• PROBLEM STATEMENT
Only the lines from the one containing "ἀλαλάζω wail loudly; clang" through the end of the entries are wanted, retyped exactly and without pictures.

• RECORDS FOR PROCESSING
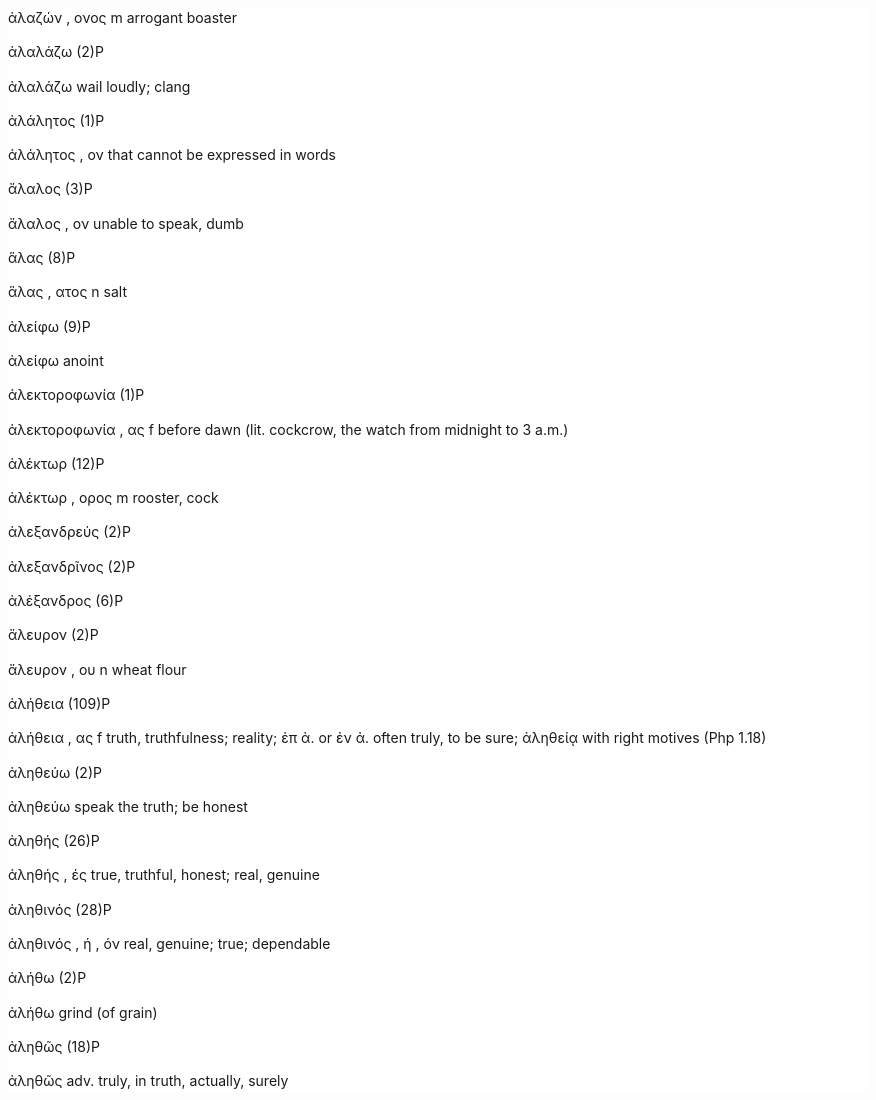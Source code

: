 ἀλαζών , ονος m arrogant boaster

ἀλαλάζω (2)P

ἀλαλάζω wail loudly; clang

ἀλάλητος (1)P

ἀλάλητος , ον that cannot be expressed in words

ἄλαλος (3)P

ἄλαλος , ον unable to speak, dumb

ἅλας (8)P

ἅλας , ατος n salt

ἀλείφω (9)P

ἀλείφω anoint

ἀλεκτοροφωνία (1)P

ἀλεκτοροφωνία , ας f before dawn (lit. cockcrow, the watch from midnight to 3 a.m.)

ἀλέκτωρ (12)P

ἀλέκτωρ , ορος m rooster, cock

ἀλεξανδρεύς (2)P

ἀλεξανδρῖνος (2)P

ἀλέξανδρος (6)P

ἄλευρον (2)P

ἄλευρον , ου n wheat flour

ἀλήθεια (109)P

ἀλήθεια , ας f truth, truthfulness; reality; ἐπ ἀ. or ἐν ἀ. often truly, to be sure; ἀληθείᾳ with right motives (Php 1.18)

ἀληθεύω (2)P

ἀληθεύω speak the truth; be honest

ἀληθής (26)P

ἀληθής , ές true, truthful, honest; real, genuine

ἀληθινός (28)P

ἀληθινός , ή , όν real, genuine; true; dependable

ἀλήθω (2)P

ἀλήθω grind (of grain)

ἀληθῶς (18)P

ἀληθῶς adv. truly, in truth, actually, surely
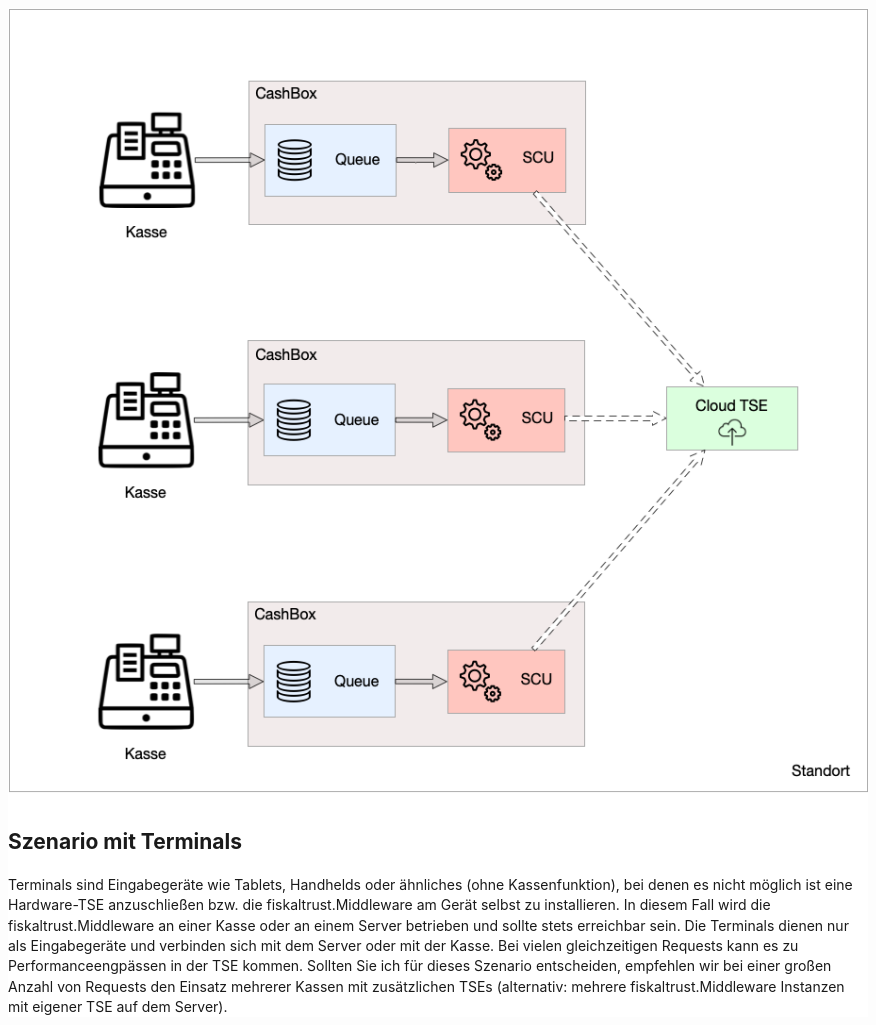 ![tse-on-cashregister](media/kassen-mit-cloud-tse.png)

## Szenario mit Terminals
Terminals sind Eingabegeräte wie Tablets, Handhelds oder ähnliches (ohne Kassenfunktion), bei denen es nicht möglich ist eine Hardware-TSE anzuschließen bzw. die fiskaltrust.Middleware am Gerät selbst zu installieren. In diesem Fall wird die fiskaltrust.Middleware an einer Kasse oder an einem Server betrieben und sollte stets erreichbar sein. Die Terminals dienen nur als Eingabegeräte und verbinden sich mit dem Server oder mit der Kasse. Bei vielen gleichzeitigen Requests kann es zu Performanceengpässen in der TSE kommen.  Sollten Sie ich für dieses Szenario entscheiden, empfehlen wir bei einer großen Anzahl von Requests den Einsatz mehrerer Kassen mit zusätzlichen TSEs (alternativ: mehrere fiskaltrust.Middleware Instanzen mit eigener TSE auf dem Server).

• REPLY TO THE EXERCISE
ἀλαλάζω wail loudly; clang

ἀλάλητος (1)P

ἀλάλητος , ον that cannot be expressed in words

ἄλαλος (3)P

ἄλαλος , ον unable to speak, dumb

ἅλας (8)P

ἅλας , ατος n salt

ἀλείφω (9)P

ἀλείφω anoint

ἀλεκτοροφωνία (1)P

ἀλεκτοροφωνία , ας f before dawn (lit. cockcrow, the watch from midnight to 3 a.m.)

ἀλέκτωρ (12)P

ἀλέκτωρ , ορος m rooster, cock

ἀλεξανδρεύς (2)P

ἀλεξανδρῖνος (2)P

ἀλέξανδρος (6)P

ἄλευρον (2)P

ἄλευρον , ου n wheat flour

ἀλήθεια (109)P

ἀλήθεια , ας f truth, truthfulness; reality; ἐπ ἀ. or ἐν ἀ. often truly, to be sure; ἀληθείᾳ with right motives (Php 1.18)

ἀληθεύω (2)P

ἀληθεύω speak the truth; be honest

ἀληθής (26)P

ἀληθής , ές true, truthful, honest; real, genuine

ἀληθινός (28)P

ἀληθινός , ή , όν real, genuine; true; dependable

ἀλήθω (2)P

ἀλήθω grind (of grain)

ἀληθῶς (18)P

ἀληθῶς adv. truly, in truth, actually, surely
 ![tse-on-cashregister](media/kassen-mit-cloud-tse.png)

## Szenario mit Terminals
Terminals sind Eingabegeräte wie Tablets, Handhelds oder ähnliches (ohne Kassenfunktion), bei denen es nicht möglich ist eine Hardware-TSE anzuschließen bzw. die fiskaltrust.Middleware am Gerät selbst zu installieren. In diesem Fall wird die fiskaltrust.Middleware an einer Kasse oder an einem Server betrieben und sollte stets erreichbar sein. Die Terminals dienen nur als Eingabegeräte und verbinden sich mit dem Server oder mit der Kasse. Bei vielen gleichzeitigen Requests kann es zu Performanceengpässen in der TSE kommen.  Sollten Sie ich für dieses Szenario entscheiden, empfehlen wir bei einer großen Anzahl von Requests den Einsatz mehrerer Kassen mit zusätzlichen TSEs (alternativ: mehrere fiskaltrust.Middleware Instanzen mit eigener TSE auf dem Server).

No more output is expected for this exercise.